“Just do it.” This is one of the world’s most famous trademarks, and any reader will know that products bearing the phrase are NIKE products. However, not many people know where this phrase comes from.
The phrase, “Just do it,” was thought up by the advertising agency, Wieden and Kennedy. Wieden and Kennedy is an independent ad agency, started in 1982. It is located in Portland, Oregon, and is famous for its work for NIKE. Dan Wieden, one of the founders of Wieden and Kennedy, credits an interesting source for the creation of the phrase, “Just do it.”
On a not so unrelated note, a man was executed in Utah last Friday morning. Ronnie Lee Gardner was executed by firing squad on Friday, June 18, 2010. When asked if he had any last words, he replied, “I do not. No.” Does anyone think that the last words of a condemned murderer are ripe grounds for trademark goodwill? In Ronnie Lee’s case, perhaps not. But Utah’s death row is the source of the NIKE trademarked phrase, “Just do it.”
In 1972, the Supreme Court ruled that the death penalty was unconstitutional. In 1976, the Supreme Court reinstated the death penalty in a case called Gregg v. Georgia, and Utah immediately wanted to put down one of its inmates who had very recently been convicted of armed robbery and murder. This man’s name was Gary Gilmore, and he would be the first to die under the reinstated death penalty.
Gilmore murdered a gas station employee and a hotel manager. The murders took place after car thefts, assault, and robbery. Growing up, he struggled. His mother and father told him that he was illegitimate, and that he was actually the son of Harry Houdini. His father earned a living selling advertising space in magazines, perhaps helping to secure Gilmore’s place as the source of a world famous trademark.
On January 17, 1977, Gilmore was executed by firing squad. He requested that, following his execution, his eyes be used in corneal transplants. It is rumored that Gilmore’s uncle smuggled some Jack Daniels whiskey into the prison for Gilmore to imbibe prior to execution.

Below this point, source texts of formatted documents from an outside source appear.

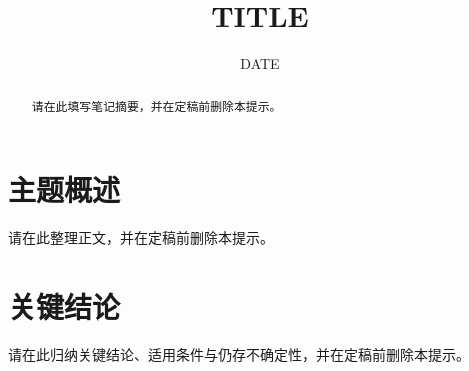\documentclass[cn,hazy,blue,12pt,normal]{elegantnote}
\title{{{TITLE}}}
\author{}
\date{{{DATE}}}
\begin{document}
\maketitle

\begin{abstract}
请在此填写笔记摘要，并在定稿前删除本提示。
\end{abstract}

\section{主题概述}

请在此整理正文，并在定稿前删除本提示。

\section{关键结论}

请在此归纳关键结论、适用条件与仍存不确定性，并在定稿前删除本提示。
\end{document}
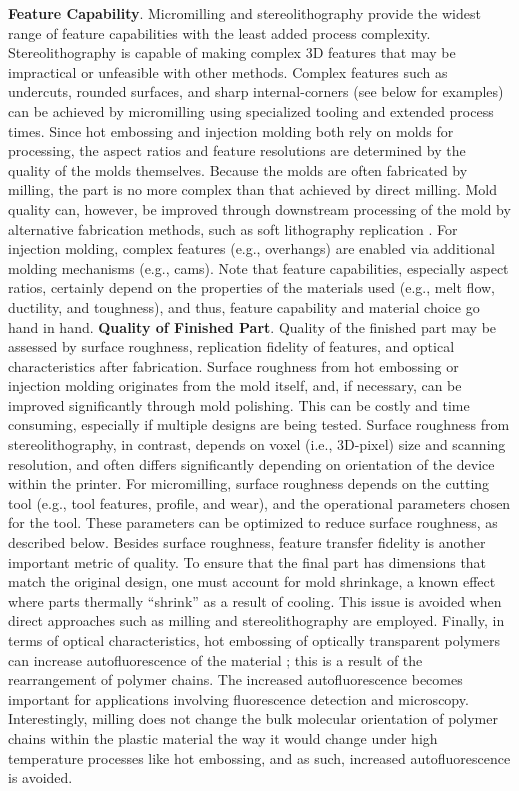 \textbf{Feature Capability}. Micromilling and stereolithography provide the widest range of feature capabilities with the least added process complexity. Stereolithography is capable of making complex 3D features that may be impractical or unfeasible with other methods. Complex features such as undercuts, rounded surfaces, and sharp internal-corners (see below for examples) can be achieved by micromilling using specialized tooling and extended process times. Since hot embossing and injection molding both rely on molds for processing, the aspect ratios and feature resolutions are determined by the quality of the molds themselves. Because the molds are often fabricated by milling, the part is no more complex than that achieved by direct milling. Mold quality can, however, be improved through downstream processing of the mold by alternative fabrication methods, such as soft lithography replication \cite{Young2011}. For injection molding, complex features (e.g., overhangs) are enabled via additional molding mechanisms (e.g., cams). Note that feature capabilities, especially aspect ratios, certainly depend on the properties of the materials used (e.g., melt flow, ductility, and toughness), and thus, feature capability and material choice go hand in hand. 
\textbf{Quality of Finished Part}. Quality of the finished part may be assessed by surface roughness, replication fidelity of features, and optical characteristics after fabrication. Surface roughness from hot embossing or injection molding originates from the mold itself, and, if necessary, can be improved significantly through mold polishing. This can be costly and time consuming, especially if multiple designs are being tested. Surface roughness from stereolithography, in contrast, depends on voxel (i.e., 3D-pixel) size and scanning resolution, and often differs significantly depending on orientation of the device within the printer. For micromilling, surface roughness depends on the cutting tool (e.g., tool features, profile, and wear), and the operational parameters chosen for the tool. These parameters can be optimized to reduce surface roughness, as described below. 
Besides surface roughness, feature transfer fidelity is another important metric of quality. To ensure that the final part has dimensions that match the original design, one must account for mold shrinkage, a known effect where parts thermally “shrink” as a result of cooling. This issue is avoided when direct approaches such as milling and stereolithography are employed.
Finally, in terms of optical characteristics, hot embossing of optically transparent polymers can increase autofluorescence of the material \cite{Young2012}; this is a result of the rearrangement of polymer chains. The increased autofluorescence becomes important for applications involving fluorescence detection and microscopy. Interestingly, milling does not change the bulk molecular orientation of polymer chains within the plastic material the way it would change under high temperature processes like hot embossing, and as such, increased autofluorescence is avoided.

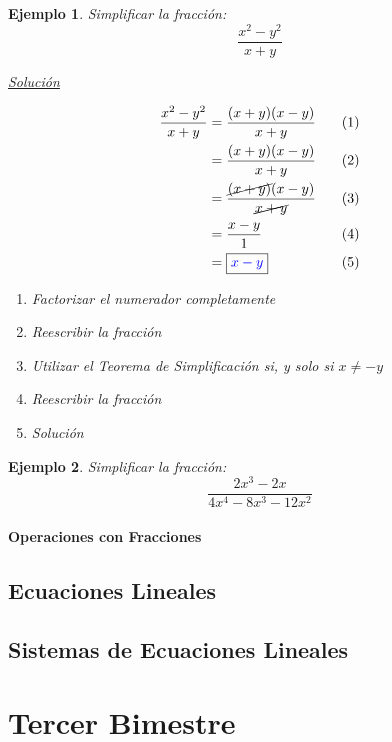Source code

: \documentclass[letterpaper, 10pt, oneside]{book}
\newtheorem{example}{Ejemplo}[section]
\begin{document}
		\begin{example}
			Simplificar la fracción: $$\frac{x^2-y^2}{x+y}$$
			\vspace{1mm}
			
			\underline{Solución}
			
			\begin{align*}
				\frac{x^2-y^2}{x+y} & = \frac{(x+y)(x-y)}{x+y} & (1)\\
				&=\frac{(x+y)(x-y)}{x+y} \hspace{3mm} & (2)\\
				&=\frac{\cancel{(x+y)}(x-y)}{\cancel{x+y}} & (3)\\
				&=\frac{x-y}{1} \hspace{3mm} & (4)\\
				&= \fbox{\color{blue}{$x-y$}} & (5)
			\end{align*}
			
			\begin{enumerate}
				\item Factorizar el numerador completamente
				\item Reescribir la fracción
				\item Utilizar el Teorema de Simplificación si, y solo si $x\neq -y$
				\item Reescribir la fracción
				\item Solución
			\end{enumerate}
		\end{example}
	
		\begin{example}
			Simplificar la fracción: $$\frac{2x^3-2x}{4x^4-8x^3-12x^2}$$
		\end{example}
	\subsection{Operaciones con Fracciones}
	
	\chapter{Ecuaciones Lineales}
	
	\chapter{Sistemas de Ecuaciones Lineales}
	\part{Tercer Bimestre}
\end{document}
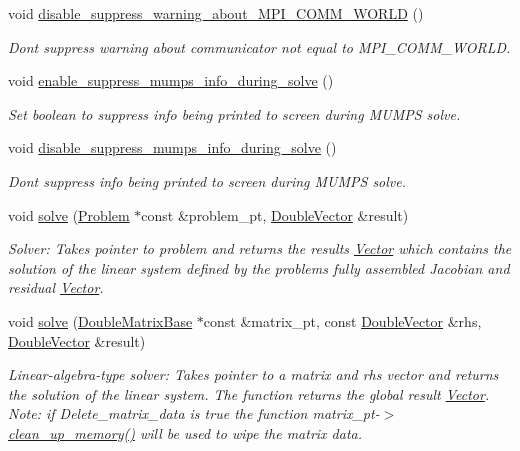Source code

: \begin{DoxyCompactItemize}
void \hyperlink{classoomph_1_1MumpsSolver_ade6f5dff6fddd0eeef6ef051ab5dfbc1}{disable\+\_\+suppress\+\_\+warning\+\_\+about\+\_\+\+M\+P\+I\+\_\+\+C\+O\+M\+M\+\_\+\+W\+O\+R\+LD} ()
\begin{DoxyCompactList}\small\item\em Don\textquotesingle{}t suppress warning about communicator not equal to M\+P\+I\+\_\+\+C\+O\+M\+M\+\_\+\+W\+O\+R\+LD. \end{DoxyCompactList}\item 
void \hyperlink{classoomph_1_1MumpsSolver_a9be151628e1d8b488441ce2455f888e1}{enable\+\_\+suppress\+\_\+mumps\+\_\+info\+\_\+during\+\_\+solve} ()
\begin{DoxyCompactList}\small\item\em Set boolean to suppress info being printed to screen during M\+U\+M\+PS solve. \end{DoxyCompactList}\item 
void \hyperlink{classoomph_1_1MumpsSolver_ad75c9ff36be18867a88e0a68fac68f7c}{disable\+\_\+suppress\+\_\+mumps\+\_\+info\+\_\+during\+\_\+solve} ()
\begin{DoxyCompactList}\small\item\em Don\textquotesingle{}t suppress info being printed to screen during M\+U\+M\+PS solve. \end{DoxyCompactList}\item 
void \hyperlink{classoomph_1_1MumpsSolver_ae0346a464f3ed74bfcca4063bdeed3ad}{solve} (\hyperlink{classoomph_1_1Problem}{Problem} $\ast$const \&problem\+\_\+pt, \hyperlink{classoomph_1_1DoubleVector}{Double\+Vector} \&result)
\begin{DoxyCompactList}\small\item\em Solver\+: Takes pointer to problem and returns the results \hyperlink{classoomph_1_1Vector}{Vector} which contains the solution of the linear system defined by the problem\textquotesingle{}s fully assembled Jacobian and residual \hyperlink{classoomph_1_1Vector}{Vector}. \end{DoxyCompactList}\item 
void \hyperlink{classoomph_1_1MumpsSolver_a3995dcf46675fc443b4d373d348a0fdf}{solve} (\hyperlink{classoomph_1_1DoubleMatrixBase}{Double\+Matrix\+Base} $\ast$const \&matrix\+\_\+pt, const \hyperlink{classoomph_1_1DoubleVector}{Double\+Vector} \&rhs, \hyperlink{classoomph_1_1DoubleVector}{Double\+Vector} \&result)
\begin{DoxyCompactList}\small\item\em Linear-\/algebra-\/type solver\+: Takes pointer to a matrix and rhs vector and returns the solution of the linear system. The function returns the global result \hyperlink{classoomph_1_1Vector}{Vector}. Note\+: if Delete\+\_\+matrix\+\_\+data is true the function matrix\+\_\+pt-\/$>$\hyperlink{classoomph_1_1MumpsSolver_adc1541e4a9cbbe9c641f988380618713}{clean\+\_\+up\+\_\+memory()} will be used to wipe the matrix data. \end{DoxyCompactList}\item 

\end{DoxyCompactItemize}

After Gilmore was shot by the firing squad, his brother reported that five holes were left in the body, rather than four. Thus, the firing squad did not have the traditional “blank” loaded into one of the guns. In the memoirs of the brother, titled Shot in the Heart, “the state of Utah, apparently, had taken no chances on the morning that it put my brother to death.” When Gilmore was asked for his final words, he said, “Let’s do it.”
This phrase became famous in pop culture. Gilmore’s life (and death) became the basis for a movie, where Gilmore was played by Tommy Lee Jones. Gilmore inspired one of Jack Nicholson’s performances, in a movie called The Postman Always Rings Twice. An episode of Saturday Night Live featured a skit with a Christmas song satire called, “Let’s Kill Gary Gilmore for Christmas.” Gilmore inspired a UK top twenty hit, called “Gary Gilmore’s Eyes.” In a deleted scene of an episode of Seinfeld, Jerry says, “Well, in the immortal words of Gary Gilmore, ‘Let’s do it.’” In an episode of the television show Roseanne, Darlene is asked if she is ready to get married, and she says the same thing that Seinfeld said, quoting Gilmore.
While this list of references to Gilmore is not exhaustive, it is certainly highlighted by Wieden and Kennedy’s use of the phrase, “Let’s do it,” when crafting NIKE’s “Just do it.” Gary Gilmore, the convicted murderer and armed robber, who gave away his corneas, got drunk before getting shot, and was lucid enough immediately before being shot to use a very catchy phrase, would live on in the goodwill of NIKE.
When an article about Gilmore’s death caught the eye of Dan Wieden, he changed the contours of the phrase slightly, and it became, “Just do it.” Thus, a condemned man, who was drunk, who donated his eyes, and was in a rush to just do it (i.e., be shot by five bullets), inspired Dan Wieden to create NIKE’s famous trademarked phrase. One of the most popular phrases in the world has a dark pedigree that seems to have faded over time. The “goodwill” attached to the phrase is likely worth billions.